Now we need a function that simulates the game:

In [4]:
def run(n_rounds = 1000, verbose=False):
    p1 = RegretPlayer()
    p2 = RegretPlayer() 
    strategies = []
    total_p1 = 0.0
    total_p2 = 0.0

    for n in range(1,n_rounds):
        
        regret_strategy_p1 = p1.get_regret_mixed_strategy()
        regret_strategy_p2 = p2.get_regret_mixed_strategy()
        
        m1 = p1.move(regret_strategy_p1)      
        m2 = p2.move(regret_strategy_p2)
        
        # Save the regret strategies
        strategies.append((regret_strategy_p1,regret_strategy_p2))
                
        # Players update the info of the moves
        p1.my_moves.append(m1)
        p1.other_moves.append(m2)
        
        p2.my_moves.append(m2)
        p2.other_moves.append(m1)    
            

        #### Display results: useful for debugging
        if verbose:
            moves_map = {0:"Rock", 1:"Paper", 2:"Scissors"}
            print('-'*50)
            print("Player 1 strategy:", regret_strategy_p1)
            print("Player 2 strategy:", regret_strategy_p2)
            print("My move: %s" % moves_map[m1])
            print("His move: %s" % moves_map[m2])


    return strategies

eq = run()



Note that it is the **average** strategy profile that converges to the Nash equilibrium strategy!
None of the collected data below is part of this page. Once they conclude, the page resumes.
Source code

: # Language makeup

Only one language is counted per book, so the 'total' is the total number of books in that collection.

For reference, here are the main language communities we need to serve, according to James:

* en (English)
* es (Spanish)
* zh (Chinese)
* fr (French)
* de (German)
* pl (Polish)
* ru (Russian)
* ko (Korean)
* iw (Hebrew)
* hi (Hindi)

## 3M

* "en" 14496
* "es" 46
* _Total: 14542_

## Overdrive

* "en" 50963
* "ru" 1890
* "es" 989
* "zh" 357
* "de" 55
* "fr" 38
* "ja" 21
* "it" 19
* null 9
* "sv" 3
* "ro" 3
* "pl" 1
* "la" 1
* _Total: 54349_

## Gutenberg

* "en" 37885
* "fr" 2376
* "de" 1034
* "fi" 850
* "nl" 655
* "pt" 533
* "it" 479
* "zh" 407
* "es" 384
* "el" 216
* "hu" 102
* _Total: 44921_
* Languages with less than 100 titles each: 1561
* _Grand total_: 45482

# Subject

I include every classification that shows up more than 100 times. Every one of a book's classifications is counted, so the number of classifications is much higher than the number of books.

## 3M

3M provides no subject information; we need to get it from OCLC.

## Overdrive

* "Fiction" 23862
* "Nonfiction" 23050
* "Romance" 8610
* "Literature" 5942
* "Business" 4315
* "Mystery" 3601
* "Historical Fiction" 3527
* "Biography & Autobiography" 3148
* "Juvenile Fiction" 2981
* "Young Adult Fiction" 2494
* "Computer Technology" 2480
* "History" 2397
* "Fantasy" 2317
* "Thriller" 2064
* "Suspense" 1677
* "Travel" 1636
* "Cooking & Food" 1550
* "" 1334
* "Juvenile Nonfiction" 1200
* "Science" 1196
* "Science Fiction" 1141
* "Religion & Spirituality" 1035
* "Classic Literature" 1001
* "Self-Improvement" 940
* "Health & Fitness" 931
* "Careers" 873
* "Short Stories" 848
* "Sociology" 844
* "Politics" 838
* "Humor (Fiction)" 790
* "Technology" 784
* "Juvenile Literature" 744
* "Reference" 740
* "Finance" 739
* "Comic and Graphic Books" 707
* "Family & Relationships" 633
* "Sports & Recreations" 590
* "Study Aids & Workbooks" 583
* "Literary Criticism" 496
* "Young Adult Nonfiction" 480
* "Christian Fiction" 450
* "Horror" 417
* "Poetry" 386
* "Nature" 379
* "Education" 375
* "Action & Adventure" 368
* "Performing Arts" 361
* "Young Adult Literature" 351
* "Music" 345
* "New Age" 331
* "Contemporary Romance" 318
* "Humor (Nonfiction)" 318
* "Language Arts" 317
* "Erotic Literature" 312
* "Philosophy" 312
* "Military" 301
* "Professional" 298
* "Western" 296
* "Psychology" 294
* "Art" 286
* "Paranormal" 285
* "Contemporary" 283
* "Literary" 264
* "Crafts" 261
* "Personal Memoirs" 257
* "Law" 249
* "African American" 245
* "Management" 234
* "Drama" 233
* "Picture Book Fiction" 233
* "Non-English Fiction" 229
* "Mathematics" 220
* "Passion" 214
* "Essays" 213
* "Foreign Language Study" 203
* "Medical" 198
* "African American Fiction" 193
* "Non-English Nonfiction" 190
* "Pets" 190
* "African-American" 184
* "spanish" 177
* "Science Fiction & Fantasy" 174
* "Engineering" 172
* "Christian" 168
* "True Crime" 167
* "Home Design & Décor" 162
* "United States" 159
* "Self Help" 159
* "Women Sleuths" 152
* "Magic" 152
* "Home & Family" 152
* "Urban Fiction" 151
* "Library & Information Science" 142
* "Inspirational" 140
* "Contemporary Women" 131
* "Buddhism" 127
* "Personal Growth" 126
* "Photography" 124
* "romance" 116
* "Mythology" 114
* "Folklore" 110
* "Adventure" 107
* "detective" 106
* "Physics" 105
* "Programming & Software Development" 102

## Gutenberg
In this case, we know that the Nash equilibrium strategy is to play randomly each action with equal probability, that means, we expect the vector $\left (\frac{1}{3},\frac{1}{3},\frac{1}{3} \right).$

In [5]:
average_strategy_p1 = np.mean([x[0] for x in eq], axis=0)
average_strategy_p2 = np.mean([x[1] for x in eq], axis=0)
print("Average strategy of player 1: ", average_strategy_p1)
print("Average strategy of player 2: ", average_strategy_p2)

Average strategy of player 1:  [ 0.32  0.31  0.37]
Average strategy of player 2:  [ 0.34  0.34  0.32]


Now we have a Nash equilibrium strategy ready to use!